** What you have to do **
After locating "- Rapport d'activité de groupes" in the listing below, copy that line and each one after it exactly, ending with the line that has "- Rapport d’audit d’annuaire".
*** Opening of Data for processing ***
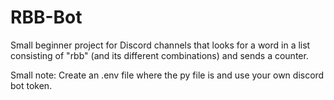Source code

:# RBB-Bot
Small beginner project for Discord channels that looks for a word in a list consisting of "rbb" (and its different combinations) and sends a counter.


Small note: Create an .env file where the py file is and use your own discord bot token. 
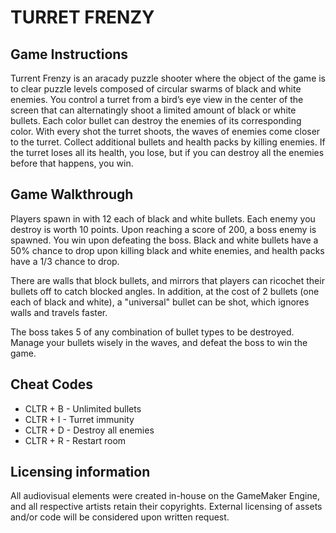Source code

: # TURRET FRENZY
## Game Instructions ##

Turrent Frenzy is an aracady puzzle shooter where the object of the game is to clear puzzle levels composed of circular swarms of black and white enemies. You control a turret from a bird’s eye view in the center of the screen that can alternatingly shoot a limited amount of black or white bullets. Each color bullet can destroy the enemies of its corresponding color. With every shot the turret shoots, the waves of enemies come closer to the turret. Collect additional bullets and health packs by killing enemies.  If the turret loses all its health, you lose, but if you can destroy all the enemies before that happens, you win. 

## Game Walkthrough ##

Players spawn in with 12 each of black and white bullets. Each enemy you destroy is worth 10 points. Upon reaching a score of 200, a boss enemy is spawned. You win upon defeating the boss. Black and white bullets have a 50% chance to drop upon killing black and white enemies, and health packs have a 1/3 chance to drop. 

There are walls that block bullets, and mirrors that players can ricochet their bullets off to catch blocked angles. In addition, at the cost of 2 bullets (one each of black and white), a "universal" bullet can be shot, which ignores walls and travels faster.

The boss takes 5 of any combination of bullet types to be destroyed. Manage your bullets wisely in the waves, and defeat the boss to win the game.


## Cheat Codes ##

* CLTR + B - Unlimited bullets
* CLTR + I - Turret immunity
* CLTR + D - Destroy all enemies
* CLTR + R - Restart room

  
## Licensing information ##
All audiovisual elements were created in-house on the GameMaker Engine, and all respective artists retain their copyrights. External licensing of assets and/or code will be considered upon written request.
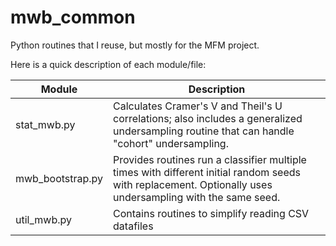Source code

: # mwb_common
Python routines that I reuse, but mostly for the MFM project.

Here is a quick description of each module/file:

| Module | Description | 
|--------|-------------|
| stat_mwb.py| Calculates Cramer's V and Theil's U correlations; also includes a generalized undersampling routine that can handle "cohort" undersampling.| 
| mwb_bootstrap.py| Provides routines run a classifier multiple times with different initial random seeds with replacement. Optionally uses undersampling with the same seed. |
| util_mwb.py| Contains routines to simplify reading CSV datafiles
*** Close of Data for processing ***
*** Opening of Data for processing ***
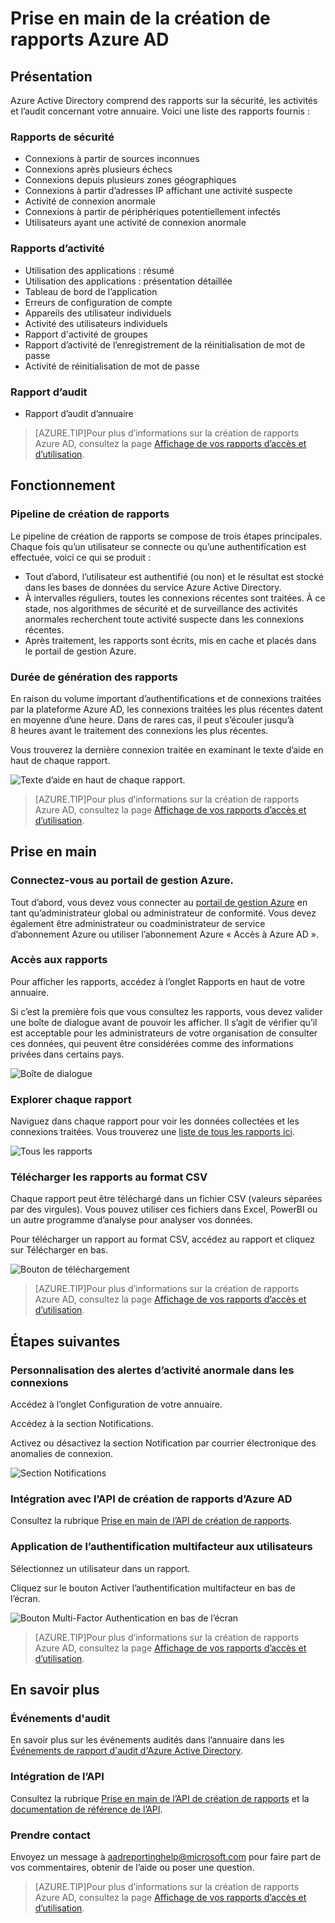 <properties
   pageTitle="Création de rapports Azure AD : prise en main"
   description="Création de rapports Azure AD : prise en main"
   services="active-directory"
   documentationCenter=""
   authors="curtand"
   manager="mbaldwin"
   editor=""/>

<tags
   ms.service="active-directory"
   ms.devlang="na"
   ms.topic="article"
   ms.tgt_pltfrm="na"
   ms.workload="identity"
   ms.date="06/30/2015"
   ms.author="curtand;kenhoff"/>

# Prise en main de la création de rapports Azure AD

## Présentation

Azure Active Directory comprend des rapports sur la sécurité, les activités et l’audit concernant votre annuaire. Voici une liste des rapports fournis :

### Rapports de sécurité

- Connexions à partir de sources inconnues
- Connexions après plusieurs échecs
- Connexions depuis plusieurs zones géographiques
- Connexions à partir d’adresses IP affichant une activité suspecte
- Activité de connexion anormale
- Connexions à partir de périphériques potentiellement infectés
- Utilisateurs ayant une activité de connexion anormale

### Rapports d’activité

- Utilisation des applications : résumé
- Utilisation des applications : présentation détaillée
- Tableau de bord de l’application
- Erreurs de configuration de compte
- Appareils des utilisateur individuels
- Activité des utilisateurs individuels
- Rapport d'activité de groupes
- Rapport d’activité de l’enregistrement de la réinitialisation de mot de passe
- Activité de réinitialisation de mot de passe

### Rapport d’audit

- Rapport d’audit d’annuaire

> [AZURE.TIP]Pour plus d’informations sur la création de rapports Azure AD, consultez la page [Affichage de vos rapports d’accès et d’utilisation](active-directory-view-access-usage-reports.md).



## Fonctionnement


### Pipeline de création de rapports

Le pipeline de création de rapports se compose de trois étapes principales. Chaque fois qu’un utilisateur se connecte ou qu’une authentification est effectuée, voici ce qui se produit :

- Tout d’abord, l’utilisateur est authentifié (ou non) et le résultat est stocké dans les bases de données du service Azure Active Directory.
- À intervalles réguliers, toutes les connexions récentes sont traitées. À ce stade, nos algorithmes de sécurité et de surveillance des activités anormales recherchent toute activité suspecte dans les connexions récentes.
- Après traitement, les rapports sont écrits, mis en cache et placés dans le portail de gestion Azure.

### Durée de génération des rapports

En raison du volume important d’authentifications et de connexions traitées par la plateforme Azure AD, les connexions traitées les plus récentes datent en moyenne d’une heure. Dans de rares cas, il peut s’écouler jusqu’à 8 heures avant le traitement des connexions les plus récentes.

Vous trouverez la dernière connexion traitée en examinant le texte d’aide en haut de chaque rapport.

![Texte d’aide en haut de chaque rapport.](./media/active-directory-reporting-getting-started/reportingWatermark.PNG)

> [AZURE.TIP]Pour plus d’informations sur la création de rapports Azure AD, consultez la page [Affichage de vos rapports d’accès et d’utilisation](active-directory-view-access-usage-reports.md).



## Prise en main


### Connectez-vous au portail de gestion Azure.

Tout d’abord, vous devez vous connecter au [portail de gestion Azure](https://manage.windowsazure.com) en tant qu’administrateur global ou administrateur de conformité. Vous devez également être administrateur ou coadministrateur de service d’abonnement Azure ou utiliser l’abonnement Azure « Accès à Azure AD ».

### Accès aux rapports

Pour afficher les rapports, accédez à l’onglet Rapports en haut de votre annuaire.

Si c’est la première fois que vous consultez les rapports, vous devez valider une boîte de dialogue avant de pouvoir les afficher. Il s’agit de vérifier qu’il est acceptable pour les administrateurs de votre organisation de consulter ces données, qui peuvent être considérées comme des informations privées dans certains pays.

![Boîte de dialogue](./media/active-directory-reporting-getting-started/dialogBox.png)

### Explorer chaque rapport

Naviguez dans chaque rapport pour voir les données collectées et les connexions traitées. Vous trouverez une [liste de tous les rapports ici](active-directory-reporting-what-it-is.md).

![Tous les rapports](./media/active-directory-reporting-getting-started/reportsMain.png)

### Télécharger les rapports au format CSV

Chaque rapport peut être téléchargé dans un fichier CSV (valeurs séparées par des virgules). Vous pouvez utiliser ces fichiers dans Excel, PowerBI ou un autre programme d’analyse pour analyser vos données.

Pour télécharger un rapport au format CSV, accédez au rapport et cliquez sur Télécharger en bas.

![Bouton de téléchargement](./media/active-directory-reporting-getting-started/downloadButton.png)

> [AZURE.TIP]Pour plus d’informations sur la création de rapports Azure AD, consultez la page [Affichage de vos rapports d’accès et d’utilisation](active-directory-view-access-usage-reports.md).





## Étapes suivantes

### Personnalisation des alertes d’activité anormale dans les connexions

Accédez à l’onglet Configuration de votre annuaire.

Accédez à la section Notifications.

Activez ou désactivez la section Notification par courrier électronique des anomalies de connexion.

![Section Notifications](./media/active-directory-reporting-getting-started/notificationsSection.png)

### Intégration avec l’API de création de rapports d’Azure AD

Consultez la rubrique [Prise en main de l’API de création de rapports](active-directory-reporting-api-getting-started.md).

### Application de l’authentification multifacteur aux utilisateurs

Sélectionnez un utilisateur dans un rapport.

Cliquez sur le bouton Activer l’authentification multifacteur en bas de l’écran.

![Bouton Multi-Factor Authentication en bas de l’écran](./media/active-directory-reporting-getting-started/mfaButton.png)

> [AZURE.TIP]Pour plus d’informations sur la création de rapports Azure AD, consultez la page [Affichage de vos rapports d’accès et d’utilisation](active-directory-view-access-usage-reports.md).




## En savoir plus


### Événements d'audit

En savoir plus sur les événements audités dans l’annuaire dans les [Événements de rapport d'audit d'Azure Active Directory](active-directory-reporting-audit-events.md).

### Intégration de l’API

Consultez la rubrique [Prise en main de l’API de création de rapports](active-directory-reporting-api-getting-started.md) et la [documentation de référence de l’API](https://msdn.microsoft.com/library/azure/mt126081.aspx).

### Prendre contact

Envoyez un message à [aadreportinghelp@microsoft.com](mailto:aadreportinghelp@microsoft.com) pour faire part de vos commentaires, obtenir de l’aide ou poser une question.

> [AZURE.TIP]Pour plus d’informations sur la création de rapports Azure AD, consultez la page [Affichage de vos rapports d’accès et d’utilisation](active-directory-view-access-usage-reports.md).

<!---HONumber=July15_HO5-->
*** Close of Data for processing ***
** Worked solution **
- Rapport d'activité de groupes
- Rapport d’activité de l’enregistrement de la réinitialisation de mot de passe
- Activité de réinitialisation de mot de passe

### Rapport d’audit

- Rapport d’audit d’annuaire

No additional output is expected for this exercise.